How to Prove Global Existence for Two-Dimensional Cauchy Problems?

[user40191]

Let y(t) = (y1(t), y2(t))^T and
A(t) = (a(t) b(t)
c(t) d(t)).

A(t) is a 2x2 matrix with a,b,c,d all polynomials in t. Consider the two dimensional Cauchy problem y'(t) = A(t)y(t), y(0)=y0.
Show that a solution exists for all t>=0.
Give a general condition on the A(t) which ensures global existence.

Please could you help me with this question - I don't know what to do. I need to use Picard somewhere I think but I don't know how to go about it.

 

[HallsofIvy]

Okay, you know the name "Picard" so I presume you have seen the proof- probably for one dimension. Do exactly the same thing: dy/dt= Ay. Convert that to an integral equation by integrating both sides: y= A\int_0^x y(t) dt. Think of that as a "linear transformation", T(y)= A\int_0^x y(t)dt and, just as in the regular "Picard theorem", show that, under restrictions on the domain, that is a "contraction mapping".

 

[Unredeemed]

Okay, you know the name "Picard" so I presume you have seen the proof- probably for one dimension. Do exactly the same thing: dy/dt= Ay. Convert that to an integral equation by integrating both sides: y= A\int_0^x y(t) dt.

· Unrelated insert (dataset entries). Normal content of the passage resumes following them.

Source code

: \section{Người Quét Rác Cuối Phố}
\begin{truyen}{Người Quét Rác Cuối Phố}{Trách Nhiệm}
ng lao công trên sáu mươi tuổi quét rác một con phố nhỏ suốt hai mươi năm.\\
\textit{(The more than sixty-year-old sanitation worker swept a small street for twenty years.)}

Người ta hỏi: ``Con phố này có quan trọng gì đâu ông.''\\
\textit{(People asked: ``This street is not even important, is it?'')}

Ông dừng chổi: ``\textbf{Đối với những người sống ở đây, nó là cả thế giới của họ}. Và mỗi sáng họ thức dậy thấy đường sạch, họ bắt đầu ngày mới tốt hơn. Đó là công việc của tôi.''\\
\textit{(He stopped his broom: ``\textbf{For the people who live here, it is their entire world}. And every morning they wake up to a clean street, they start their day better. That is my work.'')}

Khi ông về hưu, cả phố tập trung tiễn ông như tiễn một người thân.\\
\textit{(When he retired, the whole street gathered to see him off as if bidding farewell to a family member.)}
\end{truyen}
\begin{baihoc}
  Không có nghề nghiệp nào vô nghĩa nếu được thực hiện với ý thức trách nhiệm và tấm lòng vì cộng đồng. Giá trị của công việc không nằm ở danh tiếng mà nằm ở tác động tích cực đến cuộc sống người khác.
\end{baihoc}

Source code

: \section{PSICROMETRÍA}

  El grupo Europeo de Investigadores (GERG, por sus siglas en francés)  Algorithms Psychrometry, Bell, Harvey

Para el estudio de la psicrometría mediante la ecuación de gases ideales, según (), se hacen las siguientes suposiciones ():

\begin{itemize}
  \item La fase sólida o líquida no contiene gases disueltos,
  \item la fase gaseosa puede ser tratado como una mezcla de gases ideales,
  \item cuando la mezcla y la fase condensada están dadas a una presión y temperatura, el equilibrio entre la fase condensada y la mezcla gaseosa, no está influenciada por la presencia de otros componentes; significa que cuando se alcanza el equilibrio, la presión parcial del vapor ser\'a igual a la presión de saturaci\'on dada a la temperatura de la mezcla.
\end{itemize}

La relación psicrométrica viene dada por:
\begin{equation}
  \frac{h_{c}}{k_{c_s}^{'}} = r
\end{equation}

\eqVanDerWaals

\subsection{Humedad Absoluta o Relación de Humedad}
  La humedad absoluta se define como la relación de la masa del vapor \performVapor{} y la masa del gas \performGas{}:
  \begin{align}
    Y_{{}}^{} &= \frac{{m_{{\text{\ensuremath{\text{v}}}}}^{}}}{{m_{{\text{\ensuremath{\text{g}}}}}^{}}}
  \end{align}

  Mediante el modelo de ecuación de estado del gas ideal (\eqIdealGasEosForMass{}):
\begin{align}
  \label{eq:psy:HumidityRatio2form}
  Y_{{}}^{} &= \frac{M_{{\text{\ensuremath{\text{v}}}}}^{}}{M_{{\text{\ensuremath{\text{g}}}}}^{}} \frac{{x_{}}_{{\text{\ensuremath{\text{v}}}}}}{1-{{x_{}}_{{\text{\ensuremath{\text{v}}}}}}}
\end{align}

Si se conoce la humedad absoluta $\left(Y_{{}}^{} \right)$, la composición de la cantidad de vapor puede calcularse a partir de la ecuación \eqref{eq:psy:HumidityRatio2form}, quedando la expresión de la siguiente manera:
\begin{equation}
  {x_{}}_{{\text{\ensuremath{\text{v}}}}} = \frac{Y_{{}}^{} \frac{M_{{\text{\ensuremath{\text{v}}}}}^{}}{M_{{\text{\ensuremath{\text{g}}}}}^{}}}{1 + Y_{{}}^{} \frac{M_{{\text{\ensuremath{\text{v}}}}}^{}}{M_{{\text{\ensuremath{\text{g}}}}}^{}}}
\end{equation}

Think of that as a "linear transformation", T(y)= A\int_0^x y(t)dt and, just as in the regular "Picard theorem", show that, under restrictions on the domain, that is a "contraction mapping".

Can you take the matrix out of the integral even though its entries are polynomials in t?

 

[HallsofIvy]

You are right. I ignored the fact that entries are functions of t. It should be y= \int_0^x A(t)y(t)dt and T(y)= \int_0^x A(t)y(t)dt.

 

[vanhees71]

For a general initial condition \vec{y}(0)=\vec{y}_0 the integral equation reads
\vec{y}(t)=\vec{y}_0+\int_0^t \mathrm{d} t' \hat{A}(t') \vec{y}(t').
Now you can solve the problem easily by iteration. It's important to keep in mind that in general the matrices \hat{A}(t) do not commute at different times!

 

[Unredeemed]

You are right. I ignored the fact that entries are functions of t. It should be y= \int_0^x A(t)y(t)dt and T(y)= \int_0^x A(t)y(t)dt.

Would you mind going into a little more depth about how you'd modify the Picard's theorem proof here? I'm a little confused as the version I've seen is really long.